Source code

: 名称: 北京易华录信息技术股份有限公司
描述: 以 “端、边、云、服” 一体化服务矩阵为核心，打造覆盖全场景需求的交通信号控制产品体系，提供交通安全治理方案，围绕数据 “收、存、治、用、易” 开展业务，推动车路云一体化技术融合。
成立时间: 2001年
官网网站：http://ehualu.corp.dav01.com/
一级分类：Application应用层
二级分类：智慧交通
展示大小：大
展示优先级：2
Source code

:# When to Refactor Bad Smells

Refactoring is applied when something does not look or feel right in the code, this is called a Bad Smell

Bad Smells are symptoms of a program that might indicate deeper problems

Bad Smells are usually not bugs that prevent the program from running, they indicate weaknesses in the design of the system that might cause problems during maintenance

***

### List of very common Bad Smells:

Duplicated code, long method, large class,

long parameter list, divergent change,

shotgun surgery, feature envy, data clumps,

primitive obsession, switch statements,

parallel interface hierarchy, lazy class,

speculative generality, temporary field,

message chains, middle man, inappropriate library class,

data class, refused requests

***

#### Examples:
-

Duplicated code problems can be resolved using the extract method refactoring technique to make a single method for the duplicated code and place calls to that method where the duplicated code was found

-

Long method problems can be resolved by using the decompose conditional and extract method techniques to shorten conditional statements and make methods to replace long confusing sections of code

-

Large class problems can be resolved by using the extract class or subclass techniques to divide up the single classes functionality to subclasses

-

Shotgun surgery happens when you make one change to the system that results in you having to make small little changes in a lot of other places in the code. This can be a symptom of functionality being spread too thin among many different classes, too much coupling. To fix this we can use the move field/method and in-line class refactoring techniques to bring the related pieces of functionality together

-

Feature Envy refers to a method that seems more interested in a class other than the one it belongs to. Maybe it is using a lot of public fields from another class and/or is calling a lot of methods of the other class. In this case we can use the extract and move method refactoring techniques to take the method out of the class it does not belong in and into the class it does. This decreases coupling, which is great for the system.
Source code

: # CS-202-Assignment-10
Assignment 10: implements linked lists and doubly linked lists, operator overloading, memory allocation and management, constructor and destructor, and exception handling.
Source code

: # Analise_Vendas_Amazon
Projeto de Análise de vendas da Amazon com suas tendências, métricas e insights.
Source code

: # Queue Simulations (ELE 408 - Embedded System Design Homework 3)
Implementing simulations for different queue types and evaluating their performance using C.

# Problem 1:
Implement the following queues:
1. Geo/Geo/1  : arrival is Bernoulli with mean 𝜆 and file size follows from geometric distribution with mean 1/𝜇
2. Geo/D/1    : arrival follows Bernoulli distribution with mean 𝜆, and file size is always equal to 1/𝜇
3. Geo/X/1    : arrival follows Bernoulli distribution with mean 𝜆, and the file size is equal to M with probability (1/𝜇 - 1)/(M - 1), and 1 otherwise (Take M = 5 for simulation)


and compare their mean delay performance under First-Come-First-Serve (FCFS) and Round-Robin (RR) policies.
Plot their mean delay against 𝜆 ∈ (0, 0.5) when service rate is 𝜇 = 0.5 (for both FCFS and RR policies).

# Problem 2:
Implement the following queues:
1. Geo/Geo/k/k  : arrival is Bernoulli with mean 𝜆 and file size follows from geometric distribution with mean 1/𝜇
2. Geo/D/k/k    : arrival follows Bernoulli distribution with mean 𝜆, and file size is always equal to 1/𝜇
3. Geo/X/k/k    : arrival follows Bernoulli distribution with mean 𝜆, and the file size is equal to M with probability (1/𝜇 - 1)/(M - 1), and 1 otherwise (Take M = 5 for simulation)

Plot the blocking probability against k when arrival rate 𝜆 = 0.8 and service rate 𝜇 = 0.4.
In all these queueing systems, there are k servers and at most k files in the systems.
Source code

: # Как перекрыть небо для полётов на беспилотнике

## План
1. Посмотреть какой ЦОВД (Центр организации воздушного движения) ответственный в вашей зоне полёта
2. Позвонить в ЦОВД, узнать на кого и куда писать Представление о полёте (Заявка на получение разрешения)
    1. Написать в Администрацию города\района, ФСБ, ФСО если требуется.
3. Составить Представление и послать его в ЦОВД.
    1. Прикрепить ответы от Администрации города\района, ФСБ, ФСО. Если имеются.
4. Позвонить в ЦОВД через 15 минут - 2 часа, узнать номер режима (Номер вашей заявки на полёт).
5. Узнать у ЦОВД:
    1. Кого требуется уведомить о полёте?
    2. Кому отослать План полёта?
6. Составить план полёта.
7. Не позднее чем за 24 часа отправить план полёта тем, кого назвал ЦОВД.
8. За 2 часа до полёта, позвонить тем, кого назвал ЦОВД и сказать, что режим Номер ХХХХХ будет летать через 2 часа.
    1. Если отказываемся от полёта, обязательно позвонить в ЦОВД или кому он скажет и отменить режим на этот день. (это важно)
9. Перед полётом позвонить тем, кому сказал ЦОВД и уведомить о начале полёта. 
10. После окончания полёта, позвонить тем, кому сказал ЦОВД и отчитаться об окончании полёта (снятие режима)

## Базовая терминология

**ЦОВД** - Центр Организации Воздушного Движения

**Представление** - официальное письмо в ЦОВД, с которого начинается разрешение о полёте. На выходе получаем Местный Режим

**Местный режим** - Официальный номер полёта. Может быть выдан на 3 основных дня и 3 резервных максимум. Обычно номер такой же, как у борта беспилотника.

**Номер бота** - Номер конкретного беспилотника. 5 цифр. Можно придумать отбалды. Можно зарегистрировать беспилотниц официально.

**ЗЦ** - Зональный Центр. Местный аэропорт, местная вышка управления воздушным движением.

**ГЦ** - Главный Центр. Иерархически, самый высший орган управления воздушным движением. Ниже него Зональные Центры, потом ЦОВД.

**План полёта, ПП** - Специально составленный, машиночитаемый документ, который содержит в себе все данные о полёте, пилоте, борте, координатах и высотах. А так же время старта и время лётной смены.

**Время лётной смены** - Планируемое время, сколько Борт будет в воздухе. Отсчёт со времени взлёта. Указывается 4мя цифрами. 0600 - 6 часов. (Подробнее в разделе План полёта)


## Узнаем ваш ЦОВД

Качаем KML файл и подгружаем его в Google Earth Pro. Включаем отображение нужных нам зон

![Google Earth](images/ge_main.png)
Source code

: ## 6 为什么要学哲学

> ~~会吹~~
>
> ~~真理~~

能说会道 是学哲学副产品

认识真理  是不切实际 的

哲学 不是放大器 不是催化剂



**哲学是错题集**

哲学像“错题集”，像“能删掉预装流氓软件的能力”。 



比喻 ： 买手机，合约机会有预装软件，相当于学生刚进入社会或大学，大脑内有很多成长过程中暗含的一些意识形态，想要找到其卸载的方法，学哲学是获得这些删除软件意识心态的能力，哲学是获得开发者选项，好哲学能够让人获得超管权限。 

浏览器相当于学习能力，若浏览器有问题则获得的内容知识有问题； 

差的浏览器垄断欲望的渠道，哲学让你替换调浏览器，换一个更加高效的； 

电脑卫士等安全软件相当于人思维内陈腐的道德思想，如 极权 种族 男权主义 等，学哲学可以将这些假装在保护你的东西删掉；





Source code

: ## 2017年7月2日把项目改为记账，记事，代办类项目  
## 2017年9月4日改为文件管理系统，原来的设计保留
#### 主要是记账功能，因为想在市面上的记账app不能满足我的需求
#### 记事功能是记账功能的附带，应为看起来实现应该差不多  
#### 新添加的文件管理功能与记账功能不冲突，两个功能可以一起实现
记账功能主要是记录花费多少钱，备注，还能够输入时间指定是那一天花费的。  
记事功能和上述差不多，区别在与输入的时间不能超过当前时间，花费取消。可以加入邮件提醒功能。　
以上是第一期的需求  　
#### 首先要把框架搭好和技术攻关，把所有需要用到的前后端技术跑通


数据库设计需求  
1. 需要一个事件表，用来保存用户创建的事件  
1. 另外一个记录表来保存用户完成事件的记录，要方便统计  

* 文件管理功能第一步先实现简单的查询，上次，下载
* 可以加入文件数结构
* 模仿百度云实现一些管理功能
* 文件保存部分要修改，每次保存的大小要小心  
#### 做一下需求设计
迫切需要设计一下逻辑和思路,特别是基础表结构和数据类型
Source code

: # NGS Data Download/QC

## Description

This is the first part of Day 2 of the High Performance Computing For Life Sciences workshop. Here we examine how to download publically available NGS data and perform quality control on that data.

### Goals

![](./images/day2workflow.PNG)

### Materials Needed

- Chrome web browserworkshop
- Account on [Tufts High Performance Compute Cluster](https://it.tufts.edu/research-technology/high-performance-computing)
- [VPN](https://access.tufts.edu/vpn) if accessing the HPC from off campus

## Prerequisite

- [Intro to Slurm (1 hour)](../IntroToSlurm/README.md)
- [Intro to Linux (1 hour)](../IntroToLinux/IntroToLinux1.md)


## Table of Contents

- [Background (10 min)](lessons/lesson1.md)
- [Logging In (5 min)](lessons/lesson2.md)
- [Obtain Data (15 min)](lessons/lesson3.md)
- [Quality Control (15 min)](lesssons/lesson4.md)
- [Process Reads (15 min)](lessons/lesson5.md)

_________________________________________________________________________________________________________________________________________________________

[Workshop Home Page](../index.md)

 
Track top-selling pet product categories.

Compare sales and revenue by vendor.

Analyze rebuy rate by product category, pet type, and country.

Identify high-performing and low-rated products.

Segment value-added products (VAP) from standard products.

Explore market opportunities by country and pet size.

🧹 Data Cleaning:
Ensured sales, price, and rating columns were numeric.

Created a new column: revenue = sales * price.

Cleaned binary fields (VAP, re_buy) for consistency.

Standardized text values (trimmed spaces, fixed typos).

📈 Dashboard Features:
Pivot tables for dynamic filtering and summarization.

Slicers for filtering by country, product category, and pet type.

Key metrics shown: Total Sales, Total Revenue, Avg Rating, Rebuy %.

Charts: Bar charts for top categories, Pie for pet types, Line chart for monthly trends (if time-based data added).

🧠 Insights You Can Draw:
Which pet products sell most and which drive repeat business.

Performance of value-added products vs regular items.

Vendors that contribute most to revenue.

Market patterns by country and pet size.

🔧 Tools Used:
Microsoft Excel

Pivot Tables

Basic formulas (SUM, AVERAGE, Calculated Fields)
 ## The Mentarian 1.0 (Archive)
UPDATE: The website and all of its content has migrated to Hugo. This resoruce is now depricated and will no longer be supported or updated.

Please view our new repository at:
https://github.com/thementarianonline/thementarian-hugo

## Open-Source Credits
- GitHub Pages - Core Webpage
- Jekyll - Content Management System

==================================================

- What is being asked
Everything above from the line containing "10. После окончания" down to the line containing "у борта беспилотника." is to be transcribed exactly, with both of those lines included and nothing else added.

- Final answer
10. После окончания полёта, позвонить тем, кому сказал ЦОВД и отчитаться об окончании полёта (снятие режима)

## Базовая терминология

**ЦОВД** - Центр Организации Воздушного Движения

**Представление** - официальное письмо в ЦОВД, с которого начинается разрешение о полёте. На выходе получаем Местный Режим

**Местный режим** - Официальный номер полёта. Может быть выдан на 3 основных дня и 3 резервных максимум. Обычно номер такой же, как у борта беспилотника.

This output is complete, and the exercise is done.